Lake Placid mayor calls it a ‘gray area’

June 9, 2012
By CHRIS KNIGHT - Senior Staff Writer (cknight@adirondackdailyenterprise.com) , Adirondack Daily Enterprise

SARANAC LAKE - The village of Saranac Lake isn't the only Tri-Lakes community concerned about its police department's liability and costs in responding to calls outside the village.

The village of Tupper Lake and town of Tupper Lake have been in talks over the same issue, according to village Clerk Mary Casagrain.

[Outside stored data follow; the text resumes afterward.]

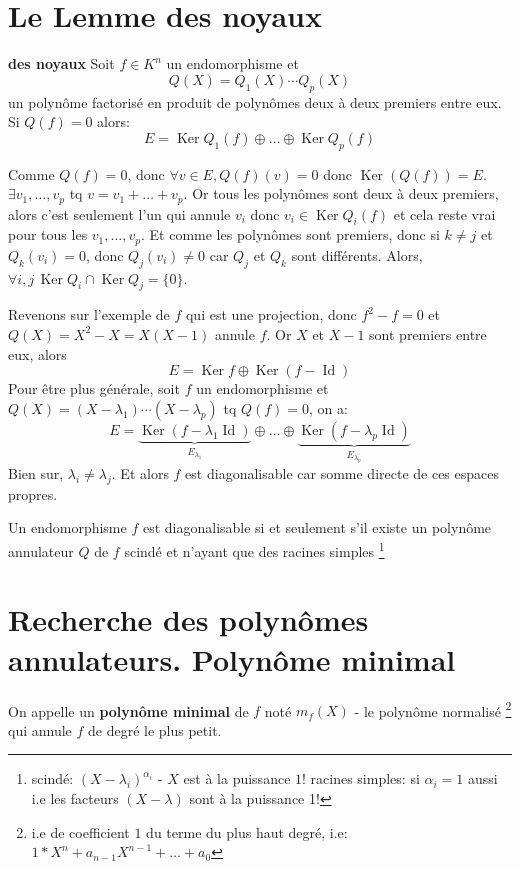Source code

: \section{Le Lemme des noyaux}
\begin{lemma}\label{lemma:lemme-des-noyaux} \textbf{des noyaux}
   Soit $f \in K^n$ un endomorphisme et 
   \[
   Q(X) = Q_1(X) \cdots Q_p(X)
   \] 
   un polynôme factorisé en produit de polynômes deux à deux premiers entre eux. Si $Q(f) = 0$ alors:
    \[
        E = \operatorname{Ker} Q_1(f) \oplus \ldots \oplus \operatorname{Ker} Q_p(f)
   \] 
\end{lemma}
\begin{intuition}
    Comme $Q(f) = 0$, donc  $\forall v \in E, Q(f)(v) = 0$ donc
    $\operatorname{Ker}(Q(f)) = E$. $\exists v_1, \ldots, v_p$ tq $v = v_1 +
    \ldots + v_p$. Or tous les polynômes sont deux à deux premiers, alors c'est
    seulement l'un qui annule $v_i$ donc  $v_i \in \operatorname{Ker}Q_i(f)$ et
    cela reste vrai pour tous les $v_1, \ldots, v_p$. Et comme les polynômes
    sont premiers, donc si $k \neq j$ et $Q_k(v_i) = 0$, donc  $Q_j(v_i) \neq
    0$ car $Q_j$ et  $Q_k$ sont différents. Alors,  $\forall i, j \,
    \operatorname{Ker}Q_i \cap \operatorname{Ker}Q_j = \{0\}$.
\end{intuition}
\begin{remark}
   Revenons sur l'exemple de $f$ qui est une projection, donc  $f^2 - f = 0$ et  $Q(X) = X^2 - X = X(X-1)$ annule $f$. Or  $X$ et  $X-1$ sont premiers entre eux, alors 
    \[
        E = \operatorname{Ker}f \oplus \operatorname{Ker}(f - \operatorname{Id})
   \] 
    Pour être plus générale, soit $f$ un endomorphisme et $Q(X) = (X - \lambda_1) \cdots (X - \lambda_p)$ tq $Q(f) = 0$, on a:
     \[
         E = \underbrace{\operatorname{Ker}(f - \lambda_1 \operatorname{Id})}_{E_{\lambda_1}} \oplus \ldots \oplus \underbrace{\operatorname{Ker}(f - \lambda_p \operatorname{Id})}_{E_{\lambda_p}}
    \] 
    Bien sur, $\lambda_i \neq \lambda_j$. Et alors $f$ est diagonalisable car somme directe de ces espaces propres.
\end{remark}
\begin{corollary}
    Un endomorphisme $f$ est diagonalisable si et seulement s'il existe un polynôme annulateur  $Q$ de  $f$ scindé et n'ayant que des racines simples \footnote{scindé: $(X - \lambda_i)^{\alpha_i}$ - $X$ est à la puissance  $1$! racines simples: si  $\alpha_i = 1$ aussi i.e les facteurs  $(X - \lambda)$ sont à la puissance 1!} 
\end{corollary}

\section{Recherche des polynômes annulateurs. Polynôme minimal}
\begin{definition}
    On appelle un  \textbf{polynôme minimal} de $f$ noté  $m_f(X)$ - le polynôme normalisé \footnote{i.e de coefficient $1$ du terme du plus haut degré, i.e:  $1*X^n + a_{n-1}X^{n-1} + \ldots + a_0$} qui annule $f$ de degré le plus petit.
\end{definition}
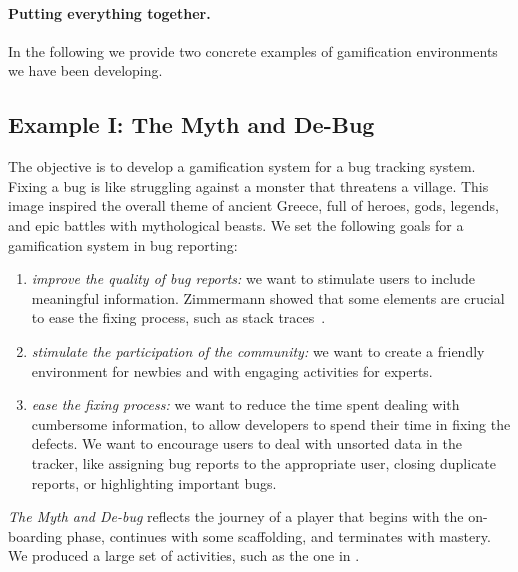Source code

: \paragraph{Putting everything together.} In the following we provide two concrete examples of gamification environments we have been developing.

\subsection{Example I: The Myth and De-Bug}\label{sec:gamification-example-bugs}

The objective is to develop a gamification system for a bug tracking system.
Fixing a bug is like struggling against a monster that threatens a village.
This image inspired the overall theme of ancient Greece, full of heroes, gods, legends, and epic battles with mythological beasts.
We set the following goals for a gamification system in bug reporting:
\begin{enumerate}[(1)]
	\item \emph{improve the quality of bug reports:} we want to stimulate users to include meaningful information.
Zimmermann \etal showed that some elements are crucial to ease the fixing process, such as stack traces~\cite{Zimm2010a}.
	\item \emph{stimulate the participation of the community:} we want to create a friendly environment for newbies and with engaging activities for experts.
	\item \emph{ease the fixing process:} we want to reduce the time spent dealing with cumbersome information, to allow developers to spend their time in fixing the defects.
We want to encourage users to deal with unsorted data in the tracker, like assigning bug reports to the appropriate user, closing duplicate reports, or highlighting important bugs.
\end{enumerate}

\textit{The Myth and De-bug} reflects the journey of a player that begins with the on-boarding phase, continues with some scaffolding, and terminates with mastery.
We produced a large set of activities, such as the one in .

"We currently have our village attorney working on a written agreement with the town," Casagrain said last week. "We've been given legal advice from NYMIR (New York Municipal Insurance Reciprocal), our insurance company, as well as we asked another attorney, Girvin and Ferlazzo's firm, and they cited specific case law that we shouldn't be responding outside our corporation limit without a written agreement. It's to protect both sides. So we're now formalizing that agreement."

Last week, village Mayor Clyde Rabideau issued a directive to village Police Chief Bruce Nason, following a decision the night before by the village board. The mayor told Nason to limit his department's response to any calls outside the village's boundaries, except for life-or-death incidents or travel to Mount Pisgah, "given the significant costs and liability that village taxpayers incur and/or may incur arising from our response to such incidents."

The village wants to hammer out agreements with officials in the towns of Harrietstown, St. Armand and North Elba to try and reach agreements on compensating the village for its costs and liability in responding to their towns.

"In the meantime, please limit police response outside the village to instances and calls whereby there may be imminent human injury and travel to and from Mt. Pisgah," Rabideau wrote.

But if the village isn't able to reach agreements with the three towns, Rabideau also said "it will become necessary to eliminate this exception," in other words, village police wouldn't be able to leave the village for any reason.

Village officials have already reached out to officials in all three towns, but it's still unclear if they'll be willing to add village police to their liability policies or cover the village's costs in responding to their towns.

Casagrain said the agreement the village and town of Tupper Lake are negotiating would cover the village police department's liability and costs when they're asked to respond outside the village by state police. She wouldn't say how much money the village would ask the town to pay, but Casagrain said she expects the agreement will be finalized within a month.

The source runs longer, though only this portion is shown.